Instructions to follow: Without copying any pictures, restate exactly the lines from the start of the records through the line containing "后端系统和 SWIFT 网络终结点之间的".

[Saved data entries]
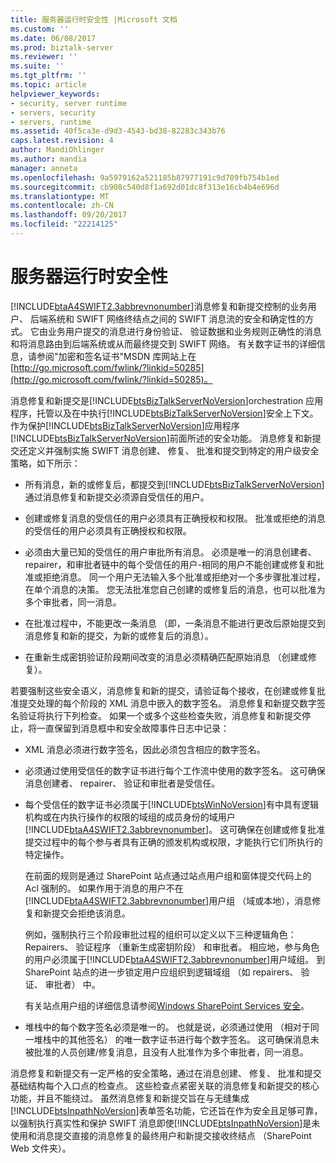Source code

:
 ```yaml
---
title: 服务器运行时安全性 |Microsoft 文档
ms.custom: ''
ms.date: 06/08/2017
ms.prod: biztalk-server
ms.reviewer: ''
ms.suite: ''
ms.tgt_pltfrm: ''
ms.topic: article
helpviewer_keywords:
- security, server runtime
- servers, security
- servers, runtime
ms.assetid: 40f5ca3e-d9d3-4543-bd38-82283c343b76
caps.latest.revision: 4
author: MandiOhlinger
ms.author: mandia
manager: anneta
ms.openlocfilehash: 9a5979162a521185b87977191c9d709fb754b1ed
ms.sourcegitcommit: cb908c540d8f1a692d01dc8f313e16cb4b4e696d
ms.translationtype: MT
ms.contentlocale: zh-CN
ms.lasthandoff: 09/20/2017
ms.locfileid: "22214125"
---
```

# <a name="server-runtime-security"></a>服务器运行时安全性
[!INCLUDE[btaA4SWIFT2.3abbrevnonumber](../../includes/btaa4swift2-3abbrevnonumber-md.md)]消息修复和新提交控制的业务用户、 后端系统和 SWIFT 网络终结点之间的 SWIFT 消息流的安全和确定性的方式。 它由业务用户提交的消息进行身份验证、 验证数据和业务规则正确性的消息和将消息路由到后端系统或从而最终提交到 SWIFT 网络。 有关数字证书的详细信息，请参阅"加密和签名证书"MSDN 库网站上在[http://go.microsoft.com/fwlink/?linkid=50285](http://go.microsoft.com/fwlink/?linkid=50285)。  
  
 消息修复和新提交是[!INCLUDE[btsBizTalkServerNoVersion](../../includes/btsbiztalkservernoversion-md.md)]orchestration 应用程序，托管以及在中执行[!INCLUDE[btsBizTalkServerNoVersion](../../includes/btsbiztalkservernoversion-md.md)]安全上下文。 作为保护[!INCLUDE[btsBizTalkServerNoVersion](../../includes/btsbiztalkservernoversion-md.md)]应用程序[!INCLUDE[btsBizTalkServerNoVersion](../../includes/btsbiztalkservernoversion-md.md)]前面所述的安全功能。 消息修复和新提交还定义并强制实施 SWIFT 消息创建、 修复、 批准和提交到特定的用户级安全策略，如下所示：  
  
-   所有消息，新的或修复后，都提交到[!INCLUDE[btsBizTalkServerNoVersion](../../includes/btsbiztalkservernoversion-md.md)]通过消息修复和新提交必须源自受信任的用户。  
  
-   创建或修复消息的受信任的用户必须具有正确授权和权限。 批准或拒绝的消息的受信任的用户必须具有正确授权和权限。  
  
-   必须由大量已知的受信任的用户审批所有消息。 必须是唯一的消息创建者、 repairer，和审批者链中的每个受信任的用户-相同的用户不能创建或修复和批准或拒绝消息。 同一个用户无法输入多个批准或拒绝对一个多步骤批准过程，在单个消息的决策。 您无法批准您自己创建的或修复后的消息，也可以批准为多个审批者，同一消息。  
  
-   在批准过程中，不能更改一条消息 （即，一条消息不能进行更改后原始提交到消息修复和新的提交，为新的或修复后的消息）。  
  
-   在重新生成密钥验证阶段期间改变的消息必须精确匹配原始消息 （创建或修复）。  
  
 若要强制这些安全语义，消息修复和新的提交，请验证每个接收，在创建或修复批准提交处理的每个阶段的 XML 消息中嵌入的数字签名。 消息修复和新提交数字签名验证将执行下列检查。 如果一个或多个这些检查失败，消息修复和新提交停止，将一直保留到消息框中和安全故障事件日志中记录：  
  
-   XML 消息必须进行数字签名，因此必须包含相应的数字签名。  
  
-   必须通过使用受信任的数字证书进行每个工作流中使用的数字签名。 这可确保消息创建者、 repairer、 验证和审批者是受信任。  
  
-   每个受信任的数字证书必须属于[!INCLUDE[btsWinNoVersion](../../includes/btswinnoversion-md.md)]有中具有逻辑机构或在内执行操作的权限的域组的成员身份的域用户[!INCLUDE[btaA4SWIFT2.3abbrevnonumber](../../includes/btaa4swift2-3abbrevnonumber-md.md)]。 这可确保在创建或修复批准提交过程中的每个参与者具有正确的颁发机构或权限，才能执行它们所执行的特定操作。  
  
     在前面的规则是通过 SharePoint 站点通过站点用户组和窗体提交代码上的 Acl 强制的。 如果作用于消息的用户不在[!INCLUDE[btaA4SWIFT2.3abbrevnonumber](../../includes/btaa4swift2-3abbrevnonumber-md.md)]用户组 （域或本地），消息修复和新提交会拒绝该消息。  
  
     例如，强制执行三个阶段审批过程的组织可以定义以下三种逻辑角色： Repairers、 验证程序 （重新生成密钥阶段） 和审批者。 相应地，参与角色的用户必须属于[!INCLUDE[btaA4SWIFT2.3abbrevnonumber](../../includes/btaa4swift2-3abbrevnonumber-md.md)]用户域组。 到 SharePoint 站点的进一步锁定用户应组织到逻辑域组 （如 repairers、 验证、 审批者） 中。  
  
     有关站点用户组的详细信息请参阅[Windows SharePoint Services 安全](../../adapters-and-accelerators/accelerator-swift/windows-sharepoint-services-security.md)。  
  
-   堆栈中的每个数字签名必须是唯一的。 也就是说，必须通过使用 （相对于同一堆栈中的其他签名） 的唯一数字证书进行每个数字签名。 这可确保消息未被批准的人员创建/修复消息，且没有人批准作为多个审批者，同一消息。  
  
 消息修复和新提交有一定严格的安全策略，通过在消息创建、 修复、 批准和提交基础结构每个入口点的检查点。 这些检查点紧密关联的消息修复和新提交的核心功能，并且不能绕过。 虽然消息修复和新提交旨在与无缝集成[!INCLUDE[btsInpathNoVersion](../../includes/btsinpathnoversion-md.md)]表单签名功能，它还旨在作为安全且足够可靠，以强制执行真实性和保护 SWIFT 消息即使[!INCLUDE[btsInpathNoVersion](../../includes/btsinpathnoversion-md.md)]是未使用和消息提交直接的消息修复的最终用户和新提交接收终结点 （SharePoint Web 文件夹）。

Exercise result:
Source code

:
 ```yaml
---
title: 服务器运行时安全性 |Microsoft 文档
ms.custom: ''
ms.date: 06/08/2017
ms.prod: biztalk-server
ms.reviewer: ''
ms.suite: ''
ms.tgt_pltfrm: ''
ms.topic: article
helpviewer_keywords:
- security, server runtime
- servers, security
- servers, runtime
ms.assetid: 40f5ca3e-d9d3-4543-bd38-82283c343b76
caps.latest.revision: 4
author: MandiOhlinger
ms.author: mandia
manager: anneta
ms.openlocfilehash: 9a5979162a521185b87977191c9d709fb754b1ed
ms.sourcegitcommit: cb908c540d8f1a692d01dc8f313e16cb4b4e696d
ms.translationtype: MT
ms.contentlocale: zh-CN
ms.lasthandoff: 09/20/2017
ms.locfileid: "22214125"
---
```

# <a name="server-runtime-security"></a>服务器运行时安全性
[!INCLUDE[btaA4SWIFT2.3abbrevnonumber](../../includes/btaa4swift2-3abbrevnonumber-md.md)]消息修复和新提交控制的业务用户、 后端系统和 SWIFT 网络终结点之间的 SWIFT 消息流的安全和确定性的方式。 它由业务用户提交的消息进行身份验证、 验证数据和业务规则正确性的消息和将消息路由到后端系统或从而最终提交到 SWIFT 网络。 有关数字证书的详细信息，请参阅"加密和签名证书"MSDN 库网站上在[http://go.microsoft.com/fwlink/?linkid=50285](http://go.microsoft.com/fwlink/?linkid=50285)。  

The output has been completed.